Are they thinking about all of the establishments that they’re effecting with this work stoppage? Bars on 5th Avenue in Pittsburgh, across the street from the Consol Energy Center that are filled 82 nights a year — empty without hockey. How about the employees who made a living working for teams, event staff at the stadium?
My guess is no, and the statement that was released today by NHL Deputy Commissioner Bill Daly more or less proves me right:
“The National Hockey League deeply regrets having to take this action. By presenting a proposal to the NHLPA that contemplated a fair division of revenues and was responsive to Player concerns regarding the value of their contracts, we had hoped to be able to forge a long-term Collective Bargaining Agreement that would have preserved an 82-game Regular Season for our fans.

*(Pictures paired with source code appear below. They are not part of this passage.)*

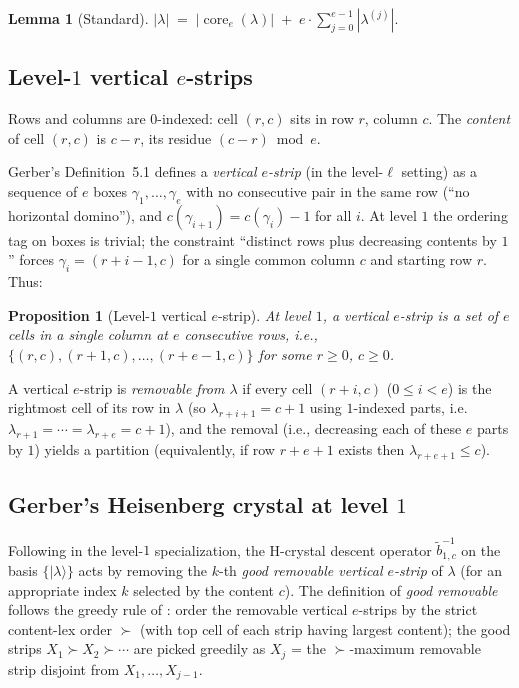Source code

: \documentclass[11pt]{article}
\newtheorem{lemma}[theorem]{Lemma}
\newtheorem{proposition}[theorem]{Proposition}
\theoremstyle{definition}
\begin{document}
\begin{lemma}[Standard]
\label{lem:size-decomposition}
$\displaystyle |\lambda| \;=\; |\operatorname{core}_e(\lambda)| \;+\; e \cdot \sum_{j=0}^{e-1}
|\lambda^{(j)}|.$
\end{lemma}

\subsection{Level-$1$ vertical $e$-strips}
\label{sec:vertical-e-strips}

Rows and columns are $0$-indexed: cell $(r, c)$ sits in row $r$, column $c$.
The \emph{content} of cell $(r, c)$ is $c - r$, its residue $(c - r) \bmod e$.

Gerber's Definition~5.1 defines a \emph{vertical $e$-strip} (in the level-$\ell$
setting) as a sequence of $e$ boxes $\gamma_1, \ldots, \gamma_e$ with no
consecutive pair in the same row (``no horizontal domino''), and
$c(\gamma_{i+1}) = c(\gamma_i) - 1$ for all $i$. At level $1$ the ordering
tag on boxes is trivial; the constraint ``distinct rows plus decreasing
contents by $1$'' forces $\gamma_i = (r + i - 1, c)$ for a single common
column $c$ and starting row $r$. Thus:

\begin{proposition}[Level-$1$ vertical $e$-strip]
\label{prop:v-e-strip}
At level $1$, a vertical $e$-strip is a set of $e$ cells in a single column
at $e$ consecutive rows, i.e.,
$\{(r, c), (r+1, c), \ldots, (r+e-1, c)\}$
for some $r \ge 0$, $c \ge 0$.
\end{proposition}

A vertical $e$-strip is \emph{removable from $\lambda$} if every cell $(r+i, c)$
($0 \le i < e$) is the rightmost cell of its row in $\lambda$
(so $\lambda_{r+i+1} = c+1$ using $1$-indexed parts, i.e.\ $\lambda_{r+1} =
\cdots = \lambda_{r+e} = c+1$), and the removal (i.e., decreasing each of these
$e$ parts by $1$) yields a partition (equivalently, if row $r+e+1$ exists then
$\lambda_{r+e+1} \le c$).

\subsection{Gerber's Heisenberg crystal at level $1$}
\label{sec:H-crystal}

Following \cite[\S3.2 and Thm.~5.11]{Gerber} in the level-$1$ specialization,
the H-crystal descent operator $\widetilde b^{-1}_{1, c}$ on the basis
$\{|\lambda\rangle\}$ acts by removing the $k$-th \emph{good removable
vertical $e$-strip} of $\lambda$ (for an appropriate index $k$ selected by
the content $c$). The definition of \emph{good removable} follows the greedy
rule of \cite[Def.~5.5]{Gerber}: order the removable vertical $e$-strips by
the strict content-lex order $\succ$ (with top cell of each strip having
largest content); the good strips $X_1 \succ X_2 \succ \cdots$ are picked
greedily as $X_j$ = the $\succ$-maximum removable strip disjoint from
$X_1, \ldots, X_{j-1}$.
\end{document}
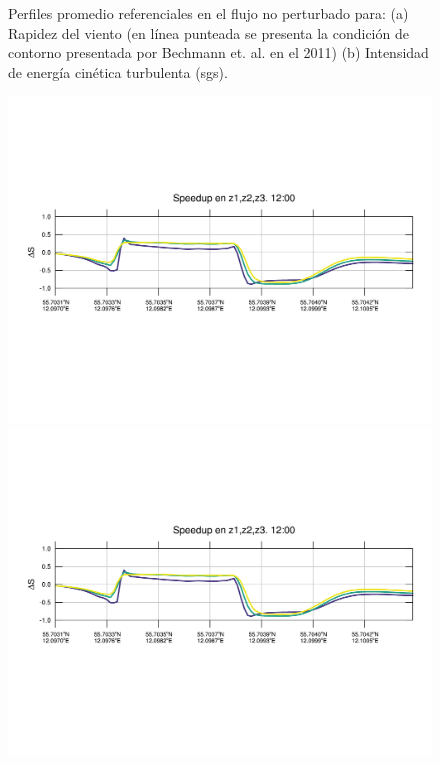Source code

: \begin{figure}[H]
	
	
	\caption{Perfiles promedio referenciales en el flujo no perturbado para: (a) Rapidez del viento (en línea punteada se presenta la condición de contorno presentada por Bechmann et. al. en el 2011) (b) Intensidad de energía cinética turbulenta (sgs).}
	\label{fig:06_bol_referencia}
\end{figure}

\begin{figure}[H]
	\centering
	\includegraphics[width=0.95\linewidth,trim={12mm 84mm 10mm 74mm},page=1,clip]{Imagenes/06/bol/speedup}\\%
	\includegraphics[width=0.95\linewidth,trim={12mm 84mm 10mm 74mm},page=13,clip]{Imagenes/06/bol/speedup}\\%

\end{figure}
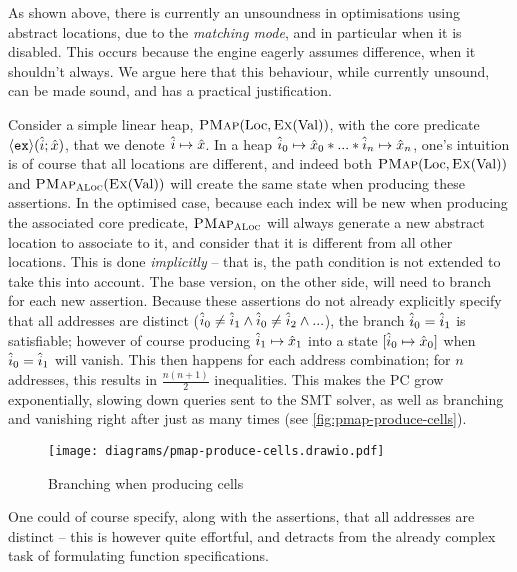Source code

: As shown above, there is currently an unsoundness in optimisations using abstract locations, due to the \emph{matching mode}, and in particular when it is disabled. This occurs because the engine eagerly assumes difference, when it shouldn't always. We argue here that this behaviour, while currently unsound, can be made sound, and has a practical justification. 

Consider a simple linear heap, $\textsc{PMap}(\text{Loc}, \textsc{Ex}(\text{Val}))$, with the core predicate $\left<\texttt{ex}\right>\!(\hat{i};\hat{x})$, that we denote $\hat{i}\mapsto \hat{x}$. In a heap $\hat{i}_0\mapsto \hat{x}_0 * ... * \hat{i}_n\mapsto \hat{x}_n$, one's intuition is of course that all locations are different, and indeed both $\textsc{PMap}(\text{Loc}, \textsc{Ex}(\text{Val}))$ and $\textsc{PMap}_{\textsc{ALoc}}(\textsc{Ex}(\text{Val}))$ will create the same state when producing these assertions. In the optimised case, because each index will be new when producing the associated core predicate, $\textsc{PMap}_{\textsc{ALoc}}$ will always generate a new abstract location to associate to it, and consider that it is different from all other locations. This is done \emph{implicitly} -- that is, the path condition is not extended to take this into account. The base version, on the other side, will need to branch for each new assertion. Because these assertions do not already explicitly specify that all addresses are distinct (${\hat{i}_0 \neq \hat{i}_1 \land \hat{i}_0 \neq \hat{i}_2 \land ...}$), the branch $\hat{i}_0 = \hat{i}_1$ is satisfiable; however of course producing $\hat{i}_1 \mapsto \hat{x}_1$ into a state $[\hat{i}_0\mapsto \hat{x}_0]$ when $\hat{i}_0 = \hat{i}_1$ will vanish. This then happens for each address combination; for $n$ addresses, this results in $\frac{n(n+1)}{2}$ inequalities. This makes the PC grow exponentially, slowing down queries sent to the SMT solver, as well as branching and vanishing right after just as many times (see \autoref{fig:pmap-produce-cells}).

\begin{figure}
	\centering
	\texttt{[image: diagrams/pmap-produce-cells.drawio.pdf]}
	\caption{Branching when producing cells}
	\label{fig:pmap-produce-cells}
\end{figure}

One could of course specify, along with the assertions, that all addresses are distinct -- this is however quite effortful, and detracts from the already complex task of formulating function specifications.

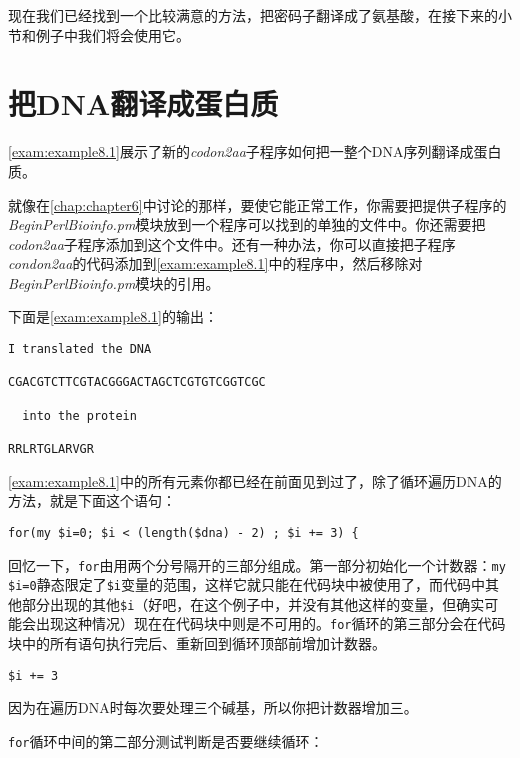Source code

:现在我们已经找到一个比较满意的方法，把密码子翻译成了氨基酸，在接下来的小节和例子中我们将会使用它。

\section{把DNA翻译成蛋白质}
\autoref{exam:example8.1}展示了新的\textit{codon2aa}子程序如何把一整个DNA序列翻译成蛋白质。



就像在\autoref{chap:chapter6}中讨论的那样，要使它能正常工作，你需要把提供子程序的\textit{BeginPerlBioinfo.pm}模块放到一个程序可以找到的单独的文件中。你还需要把\textit{codon2aa}子程序添加到这个文件中。还有一种办法，你可以直接把子程序\textit{condon2aa}的代码添加到\autoref{exam:example8.1}中的程序中，然后移除对\textit{BeginPerlBioinfo.pm}模块的引用。

下面是\autoref{exam:example8.1}的输出：

\begin{lstlisting}
I translated the DNA

CGACGTCTTCGTACGGGACTAGCTCGTGTCGGTCGC

  into the protein

RRLRTGLARVGR
\end{lstlisting}

\autoref{exam:example8.1}中的所有元素你都已经在前面见到过了，除了循环遍历DNA的方法，就是下面这个语句：

\begin{lstlisting}
for(my $i=0; $i < (length($dna) - 2) ; $i += 3) {
\end{lstlisting}

回忆一下，\verb|for|由用两个分号隔开的三部分组成。第一部分初始化一个计数器：\verb|my $i=0|静态限定了\verb|$i|变量的范围，这样它就只能在代码块中被使用了，而代码中其他部分出现的其他\verb|$i|（好吧，在这个例子中，并没有其他这样的变量，但确实可能会出现这种情况）现在在代码块中则是不可用的。\verb|for|循环的第三部分会在代码块中的所有语句执行完后、重新回到循环顶部前增加计数器。

\begin{lstlisting}
$i += 3
\end{lstlisting}

因为在遍历DNA时每次要处理三个碱基，所以你把计数器增加三。

\verb|for|循环中间的第二部分测试判断是否要继续循环：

Unfortunately, that did not occur.
“We acknowledge and accept that there is joint responsibility in collective bargaining and, though we are profoundly disappointed that a new agreement has not been attained to this point, we remain committed to achieving an agreement that is fair for the Players and the Clubs — one that will be good for the game and our fans.”
I call complete and total B.S.
Even in giving the news that games are being canceled, this statement by the league is filled with a bunch of political, finger-pointing, rhetorical nonsense. If both sides actually gave a rat’s ass about the fans who made the sport what it is, they’d be at the table constantly trying to work something out.
Instead, both sides continue to bicker back and forth and refuse to be civil with one another.
Something that Kanalley points out in his article couldn’t be more true: “When you’re competing against the big three in American sports — the NFL, MLB, and NBA — you can’t afford to take time off,” he writes.
The more time off the NHL takes, the more time people have to forget about it.